**Directions:**
Write out the data below exactly as given, without any of its pictures.

**Records provided:**
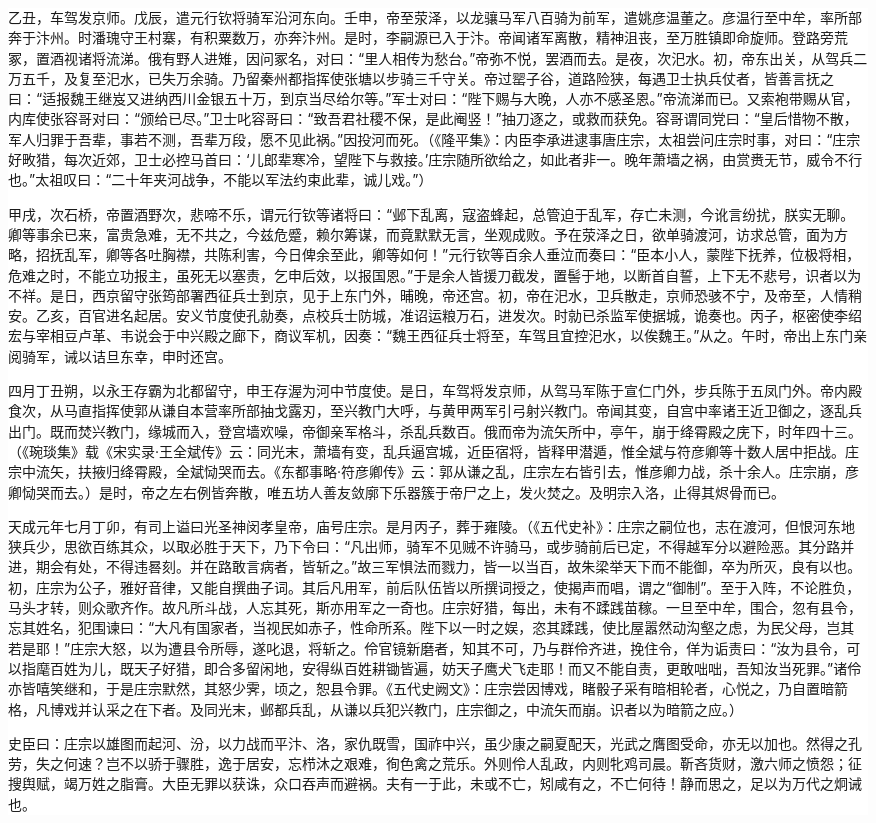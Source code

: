 乙丑，车驾发京师。戊辰，遣元行钦将骑军沿河东向。壬申，帝至荥泽，以龙骧马军八百骑为前军，遣姚彦温董之。彦温行至中牟，率所部奔于汴州。时潘瑰守王村寨，有积粟数万，亦奔汴州。是时，李嗣源已入于汴。帝闻诸军离散，精神沮丧，至万胜镇即命旋师。登路旁荒冢，置酒视诸将流涕。俄有野人进雉，因问冢名，对曰：“里人相传为愁台。”帝弥不悦，罢酒而去。是夜，次汜水。初，帝东出关，从驾兵二万五千，及复至汜水，已失万余骑。乃留秦州都指挥使张塘以步骑三千守关。帝过罂子谷，道路险狭，每遇卫士执兵仗者，皆善言抚之曰：“适报魏王继岌又进纳西川金银五十万，到京当尽给尔等。”军士对曰：“陛下赐与大晚，人亦不感圣恩。”帝流涕而已。又索袍带赐从官，内库使张容哥对曰：“颁给已尽。”卫士叱容哥曰：“致吾君社稷不保，是此阉竖！”抽刀逐之，或救而获免。容哥谓同党曰：“皇后惜物不散，军人归罪于吾辈，事若不测，吾辈万段，愿不见此祸。”因投河而死。（《隆平集》：内臣李承进逮事唐庄宗，太祖尝问庄宗时事，对曰：“庄宗好畋猎，每次近郊，卫士必控马首曰：‘儿郎辈寒冷，望陛下与救接。’庄宗随所欲给之，如此者非一。晚年萧墙之祸，由赏赉无节，威令不行也。”太祖叹曰：“二十年夹河战争，不能以军法约束此辈，诚儿戏。”）

甲戌，次石桥，帝置酒野次，悲啼不乐，谓元行钦等诸将曰：“邺下乱离，寇盗蜂起，总管迫于乱军，存亡未测，今讹言纷扰，朕实无聊。卿等事余已来，富贵急难，无不共之，今兹危蹙，赖尔筹谋，而竟默默无言，坐观成败。予在荥泽之日，欲单骑渡河，访求总管，面为方略，招抚乱军，卿等各吐胸襟，共陈利害，今日俾余至此，卿等如何！”元行钦等百余人垂泣而奏曰：“臣本小人，蒙陛下抚养，位极将相，危难之时，不能立功报主，虽死无以塞责，乞申后效，以报国恩。”于是余人皆援刀截发，置髻于地，以断首自誓，上下无不悲号，识者以为不祥。是日，西京留守张筠部署西征兵士到京，见于上东门外，晡晚，帝还宫。初，帝在汜水，卫兵散走，京师恐骇不宁，及帝至，人情稍安。乙亥，百官进名起居。安义节度使孔勍奏，点校兵士防城，准诏运粮万石，进发次。时勍已杀监军使据城，诡奏也。丙子，枢密使李绍宏与宰相豆卢革、韦说会于中兴殿之廊下，商议军机，因奏：“魏王西征兵士将至，车驾且宜控汜水，以俟魏王。”从之。午时，帝出上东门亲阅骑军，诫以诘旦东幸，申时还宫。

四月丁丑朔，以永王存霸为北都留守，申王存渥为河中节度使。是日，车驾将发京师，从驾马军陈于宣仁门外，步兵陈于五凤门外。帝内殿食次，从马直指挥使郭从谦自本营率所部抽戈露刃，至兴教门大呼，与黄甲两军引弓射兴教门。帝闻其变，自宫中率诸王近卫御之，逐乱兵出门。既而焚兴教门，缘城而入，登宫墙欢噪，帝御亲军格斗，杀乱兵数百。俄而帝为流矢所中，亭午，崩于绛霄殿之庑下，时年四十三。（《琬琰集》载《宋实录·王全斌传》云：同光末，萧墙有变，乱兵逼宫城，近臣宿将，皆释甲潜遁，惟全斌与符彦卿等十数人居中拒战。庄宗中流矢，扶掖归绛霄殿，全斌恸哭而去。《东都事略·符彦卿传》云：郭从谦之乱，庄宗左右皆引去，惟彦卿力战，杀十余人。庄宗崩，彦卿恸哭而去。）是时，帝之左右例皆奔散，唯五坊人善友敛廓下乐器簇于帝尸之上，发火焚之。及明宗入洛，止得其烬骨而已。

天成元年七月丁卯，有司上谥曰光圣神闵孝皇帝，庙号庄宗。是月丙子，葬于雍陵。（《五代史补》：庄宗之嗣位也，志在渡河，但恨河东地狭兵少，思欲百练其众，以取必胜于天下，乃下令曰：“凡出师，骑军不见贼不许骑马，或步骑前后已定，不得越军分以避险恶。其分路并进，期会有处，不得违晷刻。并在路敢言病者，皆斩之。”故三军惧法而戮力，皆一以当百，故朱梁举天下而不能御，卒为所灭，良有以也。初，庄宗为公子，雅好音律，又能自撰曲子词。其后凡用军，前后队伍皆以所撰词授之，使揭声而唱，谓之“御制”。至于入阵，不论胜负，马头才转，则众歌齐作。故凡所斗战，人忘其死，斯亦用军之一奇也。庄宗好猎，每出，未有不蹂践苗稼。一旦至中牟，围合，忽有县令，忘其姓名，犯围谏曰：“大凡有国家者，当视民如赤子，性命所系。陛下以一时之娱，恣其蹂践，使比屋嚣然动沟壑之虑，为民父母，岂其若是耶！”庄宗大怒，以为遭县令所辱，遂叱退，将斩之。伶官镜新磨者，知其不可，乃与群伶齐进，挽住令，佯为诟责曰：“汝为县令，可以指麾百姓为儿，既天子好猎，即合多留闲地，安得纵百姓耕锄皆遍，妨天子鹰犬飞走耶！而又不能自责，更敢咄咄，吾知汝当死罪。”诸伶亦皆嘻笑继和，于是庄宗默然，其怒少霁，顷之，恕县令罪。《五代史阙文》：庄宗尝因博戏，睹骰子采有暗相轮者，心悦之，乃自置暗箭格，凡博戏并认采之在下者。及同光末，邺都兵乱，从谦以兵犯兴教门，庄宗御之，中流矢而崩。识者以为暗箭之应。）

史臣曰：庄宗以雄图而起河、汾，以力战而平汴、洛，家仇既雪，国祚中兴，虽少康之嗣夏配天，光武之膺图受命，亦无以加也。然得之孔劳，失之何速？岂不以骄于骤胜，逸于居安，忘栉沐之艰难，徇色禽之荒乐。外则伶人乱政，内则牝鸡司晨。靳吝货财，激六师之愤怨；征搜舆赋，竭万姓之脂膏。大臣无罪以获诛，众口吞声而避祸。夫有一于此，未或不亡，矧咸有之，不亡何待！静而思之，足以为万代之炯诫也。
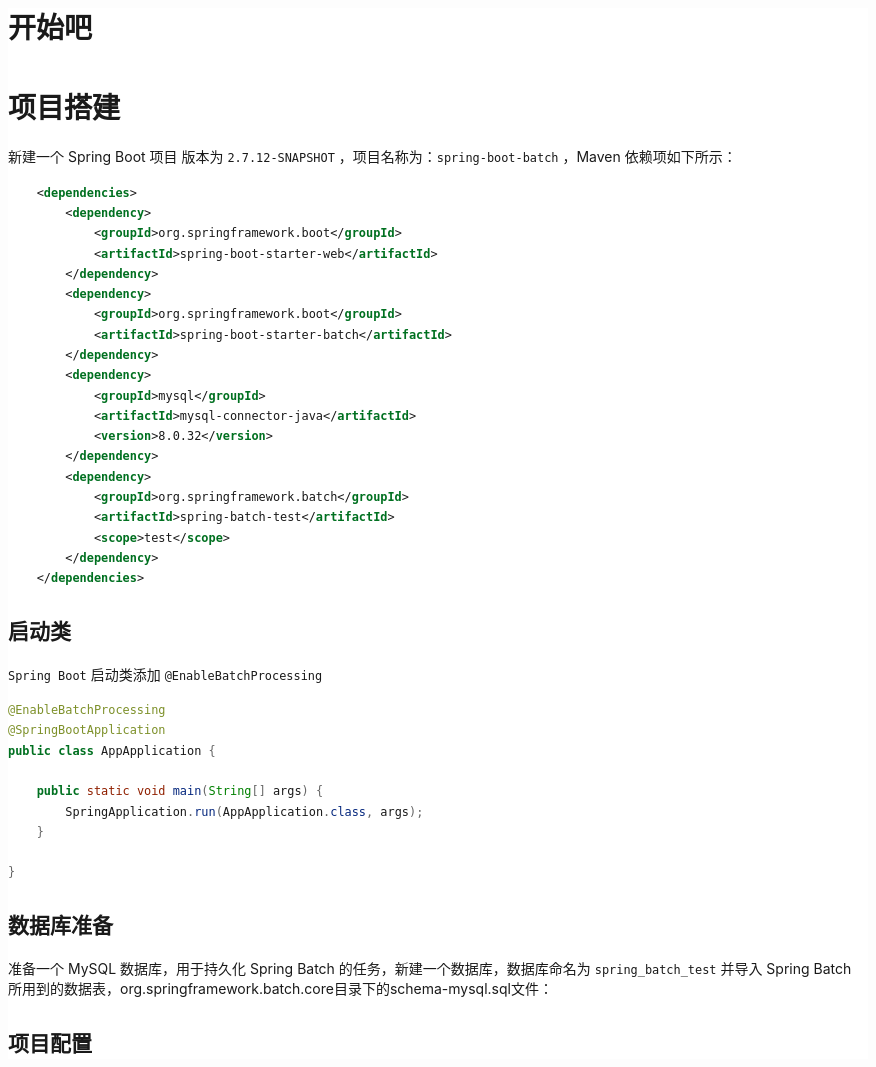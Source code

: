 # 开始吧

# 项目搭建

新建一个 Spring Boot 项目 版本为 `2.7.12-SNAPSHOT` ，项目名称为：`spring-boot-batch` ，Maven 依赖项如下所示：

```xml
	<dependencies>
        <dependency>
            <groupId>org.springframework.boot</groupId>
            <artifactId>spring-boot-starter-web</artifactId>
        </dependency>
        <dependency>
            <groupId>org.springframework.boot</groupId>
            <artifactId>spring-boot-starter-batch</artifactId>
        </dependency>
        <dependency>
            <groupId>mysql</groupId>
            <artifactId>mysql-connector-java</artifactId>
            <version>8.0.32</version>
        </dependency>
        <dependency>
            <groupId>org.springframework.batch</groupId>
            <artifactId>spring-batch-test</artifactId>
            <scope>test</scope>
        </dependency>
    </dependencies>
```

## 启动类

`Spring Boot` 启动类添加 `@EnableBatchProcessing`

```java
@EnableBatchProcessing
@SpringBootApplication
public class AppApplication {

    public static void main(String[] args) {
        SpringApplication.run(AppApplication.class, args);
    }

}
```

## 数据库准备

准备一个 MySQL 数据库，用于持久化 Spring Batch 的任务，新建一个数据库，数据库命名为 `spring_batch_test` 并导入 Spring Batch 所用到的数据表，org.springframework.batch.core目录下的schema-mysql.sql文件：

## 项目配置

**Exercise output:**
Source code

: 乙丑，车驾发京师。戊辰，遣元行钦将骑军沿河东向。壬申，帝至荥泽，以龙骧马军八百骑为前军，遣姚彦温董之。彦温行至中牟，率所部奔于汴州。时潘瑰守王村寨，有积粟数万，亦奔汴州。是时，李嗣源已入于汴。帝闻诸军离散，精神沮丧，至万胜镇即命旋师。登路旁荒冢，置酒视诸将流涕。俄有野人进雉，因问冢名，对曰：“里人相传为愁台。”帝弥不悦，罢酒而去。是夜，次汜水。初，帝东出关，从驾兵二万五千，及复至汜水，已失万余骑。乃留秦州都指挥使张塘以步骑三千守关。帝过罂子谷，道路险狭，每遇卫士执兵仗者，皆善言抚之曰：“适报魏王继岌又进纳西川金银五十万，到京当尽给尔等。”军士对曰：“陛下赐与大晚，人亦不感圣恩。”帝流涕而已。又索袍带赐从官，内库使张容哥对曰：“颁给已尽。”卫士叱容哥曰：“致吾君社稷不保，是此阉竖！”抽刀逐之，或救而获免。容哥谓同党曰：“皇后惜物不散，军人归罪于吾辈，事若不测，吾辈万段，愿不见此祸。”因投河而死。（《隆平集》：内臣李承进逮事唐庄宗，太祖尝问庄宗时事，对曰：“庄宗好畋猎，每次近郊，卫士必控马首曰：‘儿郎辈寒冷，望陛下与救接。’庄宗随所欲给之，如此者非一。晚年萧墙之祸，由赏赉无节，威令不行也。”太祖叹曰：“二十年夹河战争，不能以军法约束此辈，诚儿戏。”）

甲戌，次石桥，帝置酒野次，悲啼不乐，谓元行钦等诸将曰：“邺下乱离，寇盗蜂起，总管迫于乱军，存亡未测，今讹言纷扰，朕实无聊。卿等事余已来，富贵急难，无不共之，今兹危蹙，赖尔筹谋，而竟默默无言，坐观成败。予在荥泽之日，欲单骑渡河，访求总管，面为方略，招抚乱军，卿等各吐胸襟，共陈利害，今日俾余至此，卿等如何！”元行钦等百余人垂泣而奏曰：“臣本小人，蒙陛下抚养，位极将相，危难之时，不能立功报主，虽死无以塞责，乞申后效，以报国恩。”于是余人皆援刀截发，置髻于地，以断首自誓，上下无不悲号，识者以为不祥。是日，西京留守张筠部署西征兵士到京，见于上东门外，晡晚，帝还宫。初，帝在汜水，卫兵散走，京师恐骇不宁，及帝至，人情稍安。乙亥，百官进名起居。安义节度使孔勍奏，点校兵士防城，准诏运粮万石，进发次。时勍已杀监军使据城，诡奏也。丙子，枢密使李绍宏与宰相豆卢革、韦说会于中兴殿之廊下，商议军机，因奏：“魏王西征兵士将至，车驾且宜控汜水，以俟魏王。”从之。午时，帝出上东门亲阅骑军，诫以诘旦东幸，申时还宫。

四月丁丑朔，以永王存霸为北都留守，申王存渥为河中节度使。是日，车驾将发京师，从驾马军陈于宣仁门外，步兵陈于五凤门外。帝内殿食次，从马直指挥使郭从谦自本营率所部抽戈露刃，至兴教门大呼，与黄甲两军引弓射兴教门。帝闻其变，自宫中率诸王近卫御之，逐乱兵出门。既而焚兴教门，缘城而入，登宫墙欢噪，帝御亲军格斗，杀乱兵数百。俄而帝为流矢所中，亭午，崩于绛霄殿之庑下，时年四十三。（《琬琰集》载《宋实录·王全斌传》云：同光末，萧墙有变，乱兵逼宫城，近臣宿将，皆释甲潜遁，惟全斌与符彦卿等十数人居中拒战。庄宗中流矢，扶掖归绛霄殿，全斌恸哭而去。《东都事略·符彦卿传》云：郭从谦之乱，庄宗左右皆引去，惟彦卿力战，杀十余人。庄宗崩，彦卿恸哭而去。）是时，帝之左右例皆奔散，唯五坊人善友敛廓下乐器簇于帝尸之上，发火焚之。及明宗入洛，止得其烬骨而已。

天成元年七月丁卯，有司上谥曰光圣神闵孝皇帝，庙号庄宗。是月丙子，葬于雍陵。（《五代史补》：庄宗之嗣位也，志在渡河，但恨河东地狭兵少，思欲百练其众，以取必胜于天下，乃下令曰：“凡出师，骑军不见贼不许骑马，或步骑前后已定，不得越军分以避险恶。其分路并进，期会有处，不得违晷刻。并在路敢言病者，皆斩之。”故三军惧法而戮力，皆一以当百，故朱梁举天下而不能御，卒为所灭，良有以也。初，庄宗为公子，雅好音律，又能自撰曲子词。其后凡用军，前后队伍皆以所撰词授之，使揭声而唱，谓之“御制”。至于入阵，不论胜负，马头才转，则众歌齐作。故凡所斗战，人忘其死，斯亦用军之一奇也。庄宗好猎，每出，未有不蹂践苗稼。一旦至中牟，围合，忽有县令，忘其姓名，犯围谏曰：“大凡有国家者，当视民如赤子，性命所系。陛下以一时之娱，恣其蹂践，使比屋嚣然动沟壑之虑，为民父母，岂其若是耶！”庄宗大怒，以为遭县令所辱，遂叱退，将斩之。伶官镜新磨者，知其不可，乃与群伶齐进，挽住令，佯为诟责曰：“汝为县令，可以指麾百姓为儿，既天子好猎，即合多留闲地，安得纵百姓耕锄皆遍，妨天子鹰犬飞走耶！而又不能自责，更敢咄咄，吾知汝当死罪。”诸伶亦皆嘻笑继和，于是庄宗默然，其怒少霁，顷之，恕县令罪。《五代史阙文》：庄宗尝因博戏，睹骰子采有暗相轮者，心悦之，乃自置暗箭格，凡博戏并认采之在下者。及同光末，邺都兵乱，从谦以兵犯兴教门，庄宗御之，中流矢而崩。识者以为暗箭之应。）

史臣曰：庄宗以雄图而起河、汾，以力战而平汴、洛，家仇既雪，国祚中兴，虽少康之嗣夏配天，光武之膺图受命，亦无以加也。然得之孔劳，失之何速？岂不以骄于骤胜，逸于居安，忘栉沐之艰难，徇色禽之荒乐。外则伶人乱政，内则牝鸡司晨。靳吝货财，激六师之愤怨；征搜舆赋，竭万姓之脂膏。大臣无罪以获诛，众口吞声而避祸。夫有一于此，未或不亡，矧咸有之，不亡何待！静而思之，足以为万代之炯诫也。
Source code

: # 开始吧

# 项目搭建

新建一个 Spring Boot 项目 版本为 `2.7.12-SNAPSHOT` ，项目名称为：`spring-boot-batch` ，Maven 依赖项如下所示：

```xml
	<dependencies>
        <dependency>
            <groupId>org.springframework.boot</groupId>
            <artifactId>spring-boot-starter-web</artifactId>
        </dependency>
        <dependency>
            <groupId>org.springframework.boot</groupId>
            <artifactId>spring-boot-starter-batch</artifactId>
        </dependency>
        <dependency>
            <groupId>mysql</groupId>
            <artifactId>mysql-connector-java</artifactId>
            <version>8.0.32</version>
        </dependency>
        <dependency>
            <groupId>org.springframework.batch</groupId>
            <artifactId>spring-batch-test</artifactId>
            <scope>test</scope>
        </dependency>
    </dependencies>
```

## 启动类

`Spring Boot` 启动类添加 `@EnableBatchProcessing`

```java
@EnableBatchProcessing
@SpringBootApplication
public class AppApplication {

    public static void main(String[] args) {
        SpringApplication.run(AppApplication.class, args);
    }

}
```

## 数据库准备

准备一个 MySQL 数据库，用于持久化 Spring Batch 的任务，新建一个数据库，数据库命名为 `spring_batch_test` 并导入 Spring Batch 所用到的数据表，org.springframework.batch.core目录下的schema-mysql.sql文件：

## 项目配置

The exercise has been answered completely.